Misuse of list comprehensions?

T

Thomas Bellman

Diez B. Roggisch said:
(e-mail address removed) wrote:
No, it doesn't. It uses append because it refers to itself in the
if-expression. So the append(c) is needed - and thus the assignment
possible but essentially useless.

Yes it does. A list comprehension *always* creates a list. In
this case it will be a list of None, since that is what list.append()
returns. See this:
>>> new=[]
>>> s="This is a foolish use of list comprehensions"
>>> [ new.append(c) for c in s if c not in new ]
[None, None, None, None, None, None, None, None, None, None, None,
None, None, None, None, None, None]

Yes, you do get a correct result in 'new', but you *also* create
a 17 long list with all elements set to None, that is immediately
thrown away.
 
J

John Salerno

I posted this code last night in response to another thread, and after I
posted it I got to wondering if I had misused the list comprehension. Here's
the two examples:

Example 1:
--------------------
def compress(s):
new = []

for c in s:
if c not in new:
new.append(c)
return ''.join(new)
----------------------

Example 2:
------------------------
def compress(s):
new = []
[new.append(c) for c in s if c not in new]
return ''.join(new)
--------------------------

In example 1, the intention to make an in-place change is explicit, and it's
being used as everyone expects it to be used. In example 2, however, I began
to think this might be an abuse of list comprehensions, because I'm not
assigning the result to anything (nor am I even using the result in any
way).

What does everyone think about this? Should list comprehensions be used this
way, or should they only be used to actually create a new list that will
then be assigned to a variable/returned/etc.?
 
D

Diez B. Roggisch

John said:
I posted this code last night in response to another thread, and after I
posted it I got to wondering if I had misused the list comprehension.
Here's the two examples:

Example 1:
--------------------
def compress(s):
new = []

for c in s:
if c not in new:
new.append(c)
return ''.join(new)
----------------------

Example 2:
------------------------
def compress(s):
new = []
[new.append(c) for c in s if c not in new]
return ''.join(new)
--------------------------

In example 1, the intention to make an in-place change is explicit, and
it's being used as everyone expects it to be used. In example 2, however,
I began to think this might be an abuse of list comprehensions, because
I'm not assigning the result to anything (nor am I even using the result
in any way).
What does everyone think about this? Should list comprehensions be used
this way, or should they only be used to actually create a new list that
will then be assigned to a variable/returned/etc.?

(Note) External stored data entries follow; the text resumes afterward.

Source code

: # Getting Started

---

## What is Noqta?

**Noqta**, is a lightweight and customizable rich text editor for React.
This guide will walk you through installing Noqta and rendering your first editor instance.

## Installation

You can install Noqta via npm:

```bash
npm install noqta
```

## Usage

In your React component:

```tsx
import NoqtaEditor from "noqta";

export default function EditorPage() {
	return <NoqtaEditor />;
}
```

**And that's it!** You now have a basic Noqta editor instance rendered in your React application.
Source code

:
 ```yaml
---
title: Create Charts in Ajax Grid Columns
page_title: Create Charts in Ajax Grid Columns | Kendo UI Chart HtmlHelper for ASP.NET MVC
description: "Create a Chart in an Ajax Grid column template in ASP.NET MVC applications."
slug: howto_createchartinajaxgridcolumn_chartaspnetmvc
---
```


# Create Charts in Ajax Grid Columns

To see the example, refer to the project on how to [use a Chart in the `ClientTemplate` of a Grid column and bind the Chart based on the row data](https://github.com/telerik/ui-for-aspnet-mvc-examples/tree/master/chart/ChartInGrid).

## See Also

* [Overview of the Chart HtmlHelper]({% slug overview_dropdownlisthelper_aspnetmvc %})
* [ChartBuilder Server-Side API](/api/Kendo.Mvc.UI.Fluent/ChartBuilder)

the above code is pretty much of a no-no because it has quadratic runtime
behavior.

That being said, I use that idiom myself. But I don't see anything wrong
with using a list-comp as loop-abbreviation. because that is it's actual
purpose. And also it is common in non-functional languages that l-values
aren't always assigned, if the aren't needed. It's the consequence of
having side-effects in a language - and python has them.

Diez
 
B

bearophileHUGS

John Salerno:
What does everyone think about this?

The Example 2 builds a list, that is then thrown away. It's just a
waste of memory (and time).

Bye,
bearophile
 
D

Diez B. Roggisch

John Salerno:

The Example 2 builds a list, that is then thrown away. It's just a
waste of memory (and time).

No, it doesn't. It uses append because it refers to itself in the
if-expression. So the append(c) is needed - and thus the assignment
possible but essentially useless.

Diez
 
B

Bruno Desthuilliers

John Salerno a écrit :
I posted this code last night in response to another thread, and after I
posted it I got to wondering if I had misused the list comprehension.
(snip)
def compress(s):
new = []
[new.append(c) for c in s if c not in new]
return ''.join(new)

As far as I'm concerned (and I'm a big fan of list-comps, generator
expressions etc), this is definitively an abuse. And a waste of
resources since it builds a useless list of 'None'.
 
H

Hrvoje Niksic

Diez B. Roggisch said:
No, it doesn't.

This line:

[new.append(c) for c in s if c not in new]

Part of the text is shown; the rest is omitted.